Nearest Neighbor / Dimension Reduction (Pt. II) (SPSS)

The “Nearest Neighbor” function is a feature that is included within the SPSS platform. “Nearest Neighbor”, is the term that the creators of the SPSS platform decided to designate to describe a process more commonly known as Euclidean distance measurement.

Euclidean distance measurement is the measurement of distances between two points within Euclidean space. Euclidean space is essentially non curved space. Typically non-Euclidean space refers most commonly to spheres.

When the nearest neighbor function is utilized, SPSS will treat each variable row input as a series of co-ordinates. Through the application of the Euclidean distance formula, the system will then analyze the data for the closest points contained within the same Euclidean space.

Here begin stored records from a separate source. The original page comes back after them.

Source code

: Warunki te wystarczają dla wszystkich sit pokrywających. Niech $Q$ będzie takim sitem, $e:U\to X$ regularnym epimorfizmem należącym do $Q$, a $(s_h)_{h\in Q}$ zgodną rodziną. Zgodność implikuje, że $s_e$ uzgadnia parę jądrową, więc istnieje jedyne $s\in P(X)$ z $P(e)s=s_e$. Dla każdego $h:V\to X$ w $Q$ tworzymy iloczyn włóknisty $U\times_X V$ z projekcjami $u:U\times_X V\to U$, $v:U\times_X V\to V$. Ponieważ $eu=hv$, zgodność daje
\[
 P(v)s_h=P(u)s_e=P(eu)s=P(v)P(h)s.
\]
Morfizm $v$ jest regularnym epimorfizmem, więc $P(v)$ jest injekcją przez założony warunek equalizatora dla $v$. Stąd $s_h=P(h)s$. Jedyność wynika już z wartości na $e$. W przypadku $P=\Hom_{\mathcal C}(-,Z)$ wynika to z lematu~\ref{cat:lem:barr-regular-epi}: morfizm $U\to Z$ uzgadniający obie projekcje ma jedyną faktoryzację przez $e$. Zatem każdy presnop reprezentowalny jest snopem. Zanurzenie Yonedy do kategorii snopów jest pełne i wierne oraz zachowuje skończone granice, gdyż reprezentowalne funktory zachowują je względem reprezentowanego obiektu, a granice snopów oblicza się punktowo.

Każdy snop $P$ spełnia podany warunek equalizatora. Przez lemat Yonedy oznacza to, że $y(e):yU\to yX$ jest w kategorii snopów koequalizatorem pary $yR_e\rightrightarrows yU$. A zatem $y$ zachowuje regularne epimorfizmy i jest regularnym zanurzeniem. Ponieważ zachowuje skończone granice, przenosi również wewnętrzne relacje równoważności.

The Euclidean distance formula can be extended to include any number of dimensions. However, typically, for the sake of data visualization and accuracy, the number of variables commonly utilized for analysis is limited to three.

You can now understand how this topic is relevant as it pertains to dimension reduction. Dimension reduction allows the practitioner to reduce the number of dimensions contained within his data to a pragmatic amount. Nearest neighbor then enables the practitioner to search for similarities between observation entries.

Example (Dimension Reduction):


Here is our data set from the last example. I am going to make a slight modification which will prove useful during nearest neighbor analysis.

We will proceed with performing the same dimensional reduction analysis which was demonstrated in the previous example. However, we perform two steps differently.

The first being, is that we will not include all variables within our analysis. The variable “ID” will be excluded.


The next change pertains to the “Extraction” option. Since we do not want to exceed three dimensions of Euclidean space, we will directly specify that SPSS create exactly three component factors.


This step is completely optional, however, for the eventual output to match the output provided, this step must be completed.

To further reduce the dimensional space between variable points, select the "Rotation" option, then select "Quartimax". Once this has been completed, click "Continue".


Finally, we will specify that the component variables be saved to the original data sheet. This option can be enabled from the “Scores” menu.


After the analysis has been completed, the original data sheet should resemble:


Each new “FAC” variable represents a newly derived component, and the score which is contained within each cell represents the component score which coincides with each observation.

Example (Nearest Neighbor):

Now that we have our components defined, let’s move forward in our Euclidean distance analysis.

From the “Analyze” menu, select “Classify”, then select “Nearest Neighbor”.




The menu below should appear:


Select “Variables”, and utilize the middle center arrow to designate all component variables as “Features”. The selected variables are the values which will be analyzed though the utilization of the “Nearest Neighbor” procedure.  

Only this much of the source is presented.